Pinduoduo (NASDAQ:PDD) may not be a household name stateside, but plenty of U.S.-based investors are aware of the long-term growth opportunity with this China-based e-commerce company.

Since late November, PDD stock has really taken off. Chalk this up in large part to the company’s strong earnings report, released on Nov. 28. For the quarter ending Sep. 30, 2022, Pinduoduo reported 65% year-over-year revenue growth, and a 546% increase in net income per share compared to the prior year’s quarter.

Yet even with this big run-up in price, don’t assume PDD is going to move sideways, or worse reverse course, from here. Thriving at present despite headwinds like China’s “zero Covid” policy, as China begins to ease on pandemic restrictions, Pinduoduo growth is likely to continue coming in at an above-average pace. Trading at a reasonable 23.8 times earnings, A-rated PDD remains in the buy zone.

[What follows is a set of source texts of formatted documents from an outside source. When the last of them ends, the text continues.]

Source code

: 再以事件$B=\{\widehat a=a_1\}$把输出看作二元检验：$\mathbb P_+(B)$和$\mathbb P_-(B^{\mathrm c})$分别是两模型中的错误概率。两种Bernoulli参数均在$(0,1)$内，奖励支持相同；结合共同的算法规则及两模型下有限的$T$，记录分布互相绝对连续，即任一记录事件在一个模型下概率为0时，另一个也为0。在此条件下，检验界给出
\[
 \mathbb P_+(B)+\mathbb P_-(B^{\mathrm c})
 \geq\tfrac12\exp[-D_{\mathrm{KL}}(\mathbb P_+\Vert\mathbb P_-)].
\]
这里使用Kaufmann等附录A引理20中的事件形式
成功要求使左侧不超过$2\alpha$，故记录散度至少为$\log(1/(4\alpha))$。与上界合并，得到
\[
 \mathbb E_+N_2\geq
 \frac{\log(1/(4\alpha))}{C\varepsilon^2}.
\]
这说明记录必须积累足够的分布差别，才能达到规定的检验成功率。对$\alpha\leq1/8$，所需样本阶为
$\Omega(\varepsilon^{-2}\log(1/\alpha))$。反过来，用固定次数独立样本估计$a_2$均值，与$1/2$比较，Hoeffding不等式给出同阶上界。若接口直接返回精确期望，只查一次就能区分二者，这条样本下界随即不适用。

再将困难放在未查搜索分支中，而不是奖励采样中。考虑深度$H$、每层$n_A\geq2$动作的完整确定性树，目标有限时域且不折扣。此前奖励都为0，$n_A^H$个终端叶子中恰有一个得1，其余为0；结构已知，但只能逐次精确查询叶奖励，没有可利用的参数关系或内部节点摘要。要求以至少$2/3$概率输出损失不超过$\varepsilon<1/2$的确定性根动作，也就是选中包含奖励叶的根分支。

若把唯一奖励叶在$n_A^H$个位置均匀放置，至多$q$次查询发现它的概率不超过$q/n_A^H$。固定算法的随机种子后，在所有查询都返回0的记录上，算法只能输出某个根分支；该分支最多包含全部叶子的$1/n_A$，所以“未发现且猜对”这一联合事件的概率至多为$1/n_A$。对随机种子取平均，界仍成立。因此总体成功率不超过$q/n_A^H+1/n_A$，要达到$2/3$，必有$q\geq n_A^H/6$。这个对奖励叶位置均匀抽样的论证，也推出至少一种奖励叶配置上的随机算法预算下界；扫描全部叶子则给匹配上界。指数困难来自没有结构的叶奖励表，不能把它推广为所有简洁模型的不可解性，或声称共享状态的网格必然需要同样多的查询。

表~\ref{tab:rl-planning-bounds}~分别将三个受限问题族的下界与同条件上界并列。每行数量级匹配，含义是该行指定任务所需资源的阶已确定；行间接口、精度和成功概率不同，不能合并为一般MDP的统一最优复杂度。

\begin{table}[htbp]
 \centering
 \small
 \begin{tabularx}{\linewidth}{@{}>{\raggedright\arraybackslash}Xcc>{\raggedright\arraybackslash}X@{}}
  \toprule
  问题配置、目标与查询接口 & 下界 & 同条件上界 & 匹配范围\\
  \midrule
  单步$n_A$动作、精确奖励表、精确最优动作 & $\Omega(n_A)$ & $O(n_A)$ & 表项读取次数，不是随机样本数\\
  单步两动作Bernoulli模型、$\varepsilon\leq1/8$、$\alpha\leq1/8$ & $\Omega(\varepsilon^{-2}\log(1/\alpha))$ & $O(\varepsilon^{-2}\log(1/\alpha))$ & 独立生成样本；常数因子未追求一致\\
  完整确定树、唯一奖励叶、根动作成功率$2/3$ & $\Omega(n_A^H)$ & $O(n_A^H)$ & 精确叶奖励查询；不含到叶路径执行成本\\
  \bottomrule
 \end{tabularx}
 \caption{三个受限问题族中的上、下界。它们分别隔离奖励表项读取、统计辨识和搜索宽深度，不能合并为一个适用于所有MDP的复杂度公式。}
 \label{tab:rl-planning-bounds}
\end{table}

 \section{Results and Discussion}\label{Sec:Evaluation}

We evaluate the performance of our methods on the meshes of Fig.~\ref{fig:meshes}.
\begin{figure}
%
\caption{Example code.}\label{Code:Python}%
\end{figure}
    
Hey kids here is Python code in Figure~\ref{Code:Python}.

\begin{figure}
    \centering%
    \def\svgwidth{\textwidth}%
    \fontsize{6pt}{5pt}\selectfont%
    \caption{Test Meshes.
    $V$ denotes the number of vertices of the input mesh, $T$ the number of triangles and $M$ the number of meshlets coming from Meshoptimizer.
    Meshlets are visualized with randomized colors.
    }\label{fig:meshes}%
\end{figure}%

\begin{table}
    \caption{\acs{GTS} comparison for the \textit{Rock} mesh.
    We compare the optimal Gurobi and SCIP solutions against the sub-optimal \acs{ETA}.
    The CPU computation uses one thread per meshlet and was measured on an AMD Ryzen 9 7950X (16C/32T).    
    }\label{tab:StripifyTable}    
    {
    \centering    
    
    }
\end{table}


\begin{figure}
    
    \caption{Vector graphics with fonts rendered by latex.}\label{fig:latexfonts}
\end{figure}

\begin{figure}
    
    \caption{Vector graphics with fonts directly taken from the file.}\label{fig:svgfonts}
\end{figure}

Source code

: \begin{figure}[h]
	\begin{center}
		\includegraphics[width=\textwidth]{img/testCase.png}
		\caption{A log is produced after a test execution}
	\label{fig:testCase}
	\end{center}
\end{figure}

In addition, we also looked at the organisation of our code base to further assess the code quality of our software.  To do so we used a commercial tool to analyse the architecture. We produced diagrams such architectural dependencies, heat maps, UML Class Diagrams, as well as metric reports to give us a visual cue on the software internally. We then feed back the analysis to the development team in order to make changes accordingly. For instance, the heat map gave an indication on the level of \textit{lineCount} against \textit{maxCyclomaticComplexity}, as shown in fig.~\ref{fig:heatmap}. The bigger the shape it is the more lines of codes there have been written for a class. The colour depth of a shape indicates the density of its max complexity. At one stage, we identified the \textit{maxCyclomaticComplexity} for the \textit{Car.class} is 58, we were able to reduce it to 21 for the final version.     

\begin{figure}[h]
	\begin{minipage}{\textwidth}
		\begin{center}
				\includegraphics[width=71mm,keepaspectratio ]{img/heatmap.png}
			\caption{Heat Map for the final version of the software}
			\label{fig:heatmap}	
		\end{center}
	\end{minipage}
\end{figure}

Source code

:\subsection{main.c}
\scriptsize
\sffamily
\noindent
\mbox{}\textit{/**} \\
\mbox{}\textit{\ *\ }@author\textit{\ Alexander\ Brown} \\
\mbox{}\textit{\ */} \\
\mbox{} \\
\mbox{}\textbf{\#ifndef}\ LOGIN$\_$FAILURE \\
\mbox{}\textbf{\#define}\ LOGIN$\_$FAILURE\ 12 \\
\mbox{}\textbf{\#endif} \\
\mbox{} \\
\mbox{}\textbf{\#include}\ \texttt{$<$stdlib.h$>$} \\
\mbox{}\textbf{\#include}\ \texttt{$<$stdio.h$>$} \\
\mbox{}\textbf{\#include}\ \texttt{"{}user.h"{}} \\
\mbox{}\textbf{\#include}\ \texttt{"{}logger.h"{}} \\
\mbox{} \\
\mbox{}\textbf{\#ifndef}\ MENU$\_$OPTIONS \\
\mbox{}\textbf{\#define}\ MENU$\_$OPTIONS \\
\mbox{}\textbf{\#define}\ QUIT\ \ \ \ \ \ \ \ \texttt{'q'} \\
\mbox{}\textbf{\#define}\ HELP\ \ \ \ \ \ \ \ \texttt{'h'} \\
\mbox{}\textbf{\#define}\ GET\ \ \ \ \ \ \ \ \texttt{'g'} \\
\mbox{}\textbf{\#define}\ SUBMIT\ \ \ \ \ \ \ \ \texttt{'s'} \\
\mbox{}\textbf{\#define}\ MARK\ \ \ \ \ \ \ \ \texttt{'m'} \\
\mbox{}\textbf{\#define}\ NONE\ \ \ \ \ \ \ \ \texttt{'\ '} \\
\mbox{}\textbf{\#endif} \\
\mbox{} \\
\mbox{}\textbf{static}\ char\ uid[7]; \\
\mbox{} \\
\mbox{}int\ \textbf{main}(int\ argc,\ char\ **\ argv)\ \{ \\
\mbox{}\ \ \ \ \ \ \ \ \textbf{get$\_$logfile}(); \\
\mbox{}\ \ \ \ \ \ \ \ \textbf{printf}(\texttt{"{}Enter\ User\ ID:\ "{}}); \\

Sociedad Quimica y Minera de Chile (SQM)

Sociedad Quimica y Minera de Chile (NYSE:SQM) is involved in multiple areas of the basic materials sectors, but in 2022, it’s mostly been SQM’s lithium segment that has driven massive improvements in its operating performance and has been a needle-mover for shares.

Even as SQM stock has rallied to the tune of 80.3% so far in 2022, investors considering it now haven’t completely missed the boat here. That is, as the market remains skeptical that the “lithium boom” can continue, SQM remains undervalued, trading for just 6.8 times estimated 2022 earnings.

Lithium prices are likely to keep climbing, as demand for lithium (used in EV battery production) stays high. In turn, SQM is likely to keep climbing as well. Combined with the stock’s high 9.88% dividend yield, an investment in this A-rated stock could pay off in a big way over the next few years.

ExxonMobil (XOM)

Like with OXY, ExxonMobil (NYSE:XOM) is still one of the best long-term stocks to buy and hold, thanks to catalysts outside of rising oil prices. In the near term, the integrated energy company’s continued capital discipline efforts could have a positive impact on the stock.

On Dec. 8, XOM’s management laid out its strategic plan for the next five years, including plans to keep capital spending at between $20-$25 billion annually, as well as other cost-reduction moves.

With these plans, management expected 2027 earnings to come in at double 2019 levels, using much of these increased earnings for dividends and the repurchase of XOM stock.

This plan also includes new details on its clean/renewable energy efforts, including billions in capital to develop its low-carbon solutions business. The growth of this business into a profitable segment for the company also stands to be a long-term positive for A-rated XOM.

On the date of publication, Louis Navellier has positions in DVN, LNG, OXY, SQM and XOM. The InvestorPlace Research Staff member primarily responsible for this article did not hold (either directly or indirectly) any positions in the securities mentioned in this article.